Supplied data:
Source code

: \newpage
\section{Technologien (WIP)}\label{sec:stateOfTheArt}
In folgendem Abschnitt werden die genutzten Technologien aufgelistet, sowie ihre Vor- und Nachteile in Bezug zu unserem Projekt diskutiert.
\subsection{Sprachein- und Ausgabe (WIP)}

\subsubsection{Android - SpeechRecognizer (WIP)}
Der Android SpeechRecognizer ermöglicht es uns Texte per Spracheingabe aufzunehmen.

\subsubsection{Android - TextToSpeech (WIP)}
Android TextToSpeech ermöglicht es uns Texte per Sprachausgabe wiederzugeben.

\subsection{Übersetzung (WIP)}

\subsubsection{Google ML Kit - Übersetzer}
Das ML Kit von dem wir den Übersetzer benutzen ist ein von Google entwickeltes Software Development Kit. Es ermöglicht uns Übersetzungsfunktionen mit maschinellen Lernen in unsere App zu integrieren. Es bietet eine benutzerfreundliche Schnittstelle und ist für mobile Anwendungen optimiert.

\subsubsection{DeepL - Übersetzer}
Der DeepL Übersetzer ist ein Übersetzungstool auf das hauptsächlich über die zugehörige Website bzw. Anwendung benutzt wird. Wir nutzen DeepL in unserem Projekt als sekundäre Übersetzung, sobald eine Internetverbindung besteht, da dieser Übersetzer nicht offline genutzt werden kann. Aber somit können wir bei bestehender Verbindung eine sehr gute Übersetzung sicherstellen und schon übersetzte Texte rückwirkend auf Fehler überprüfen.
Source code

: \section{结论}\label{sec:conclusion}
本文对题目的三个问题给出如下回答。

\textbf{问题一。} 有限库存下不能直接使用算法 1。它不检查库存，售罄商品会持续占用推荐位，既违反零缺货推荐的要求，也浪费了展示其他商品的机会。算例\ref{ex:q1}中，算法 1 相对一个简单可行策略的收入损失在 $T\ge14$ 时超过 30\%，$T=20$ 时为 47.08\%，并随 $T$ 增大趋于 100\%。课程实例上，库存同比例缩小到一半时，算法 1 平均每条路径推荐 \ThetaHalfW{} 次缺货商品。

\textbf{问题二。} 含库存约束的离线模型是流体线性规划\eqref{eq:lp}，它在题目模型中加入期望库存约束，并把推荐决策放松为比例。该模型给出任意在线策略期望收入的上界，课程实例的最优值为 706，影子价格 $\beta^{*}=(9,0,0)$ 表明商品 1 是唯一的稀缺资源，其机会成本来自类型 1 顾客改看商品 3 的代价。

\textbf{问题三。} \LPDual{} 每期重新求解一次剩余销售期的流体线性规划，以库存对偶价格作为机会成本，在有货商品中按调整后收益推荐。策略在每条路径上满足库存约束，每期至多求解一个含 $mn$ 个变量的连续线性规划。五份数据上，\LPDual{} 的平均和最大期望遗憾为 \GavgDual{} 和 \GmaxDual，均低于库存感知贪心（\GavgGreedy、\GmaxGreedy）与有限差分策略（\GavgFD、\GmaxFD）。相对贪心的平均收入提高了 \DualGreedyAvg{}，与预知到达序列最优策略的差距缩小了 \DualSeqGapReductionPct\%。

Problem requirements:
The answer must be every line of the records above that holds the word "subsubsection".

Response to this task:
\subsubsection{Android - SpeechRecognizer (WIP)}
\subsubsection{Android - TextToSpeech (WIP)}
\subsubsection{Google ML Kit - Übersetzer}
\subsubsection{DeepL - Übersetzer}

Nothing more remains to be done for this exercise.